--- YOUR OBJECTIVE ---
Could you restate, word for word, the line that has "Here is a guideline" and all lines following it through the end of the entries below?

(Saved data entries)

##############################

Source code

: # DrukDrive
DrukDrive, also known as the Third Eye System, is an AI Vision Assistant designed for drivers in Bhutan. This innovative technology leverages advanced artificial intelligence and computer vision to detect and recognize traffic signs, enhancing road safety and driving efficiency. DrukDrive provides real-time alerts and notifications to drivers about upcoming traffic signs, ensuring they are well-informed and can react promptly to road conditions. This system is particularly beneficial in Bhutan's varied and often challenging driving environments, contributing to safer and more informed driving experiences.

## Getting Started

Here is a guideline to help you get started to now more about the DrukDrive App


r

##############################

--- RESULT FOR THIS TASK ---
Here is a guideline to help you get started to now more about the DrukDrive App


r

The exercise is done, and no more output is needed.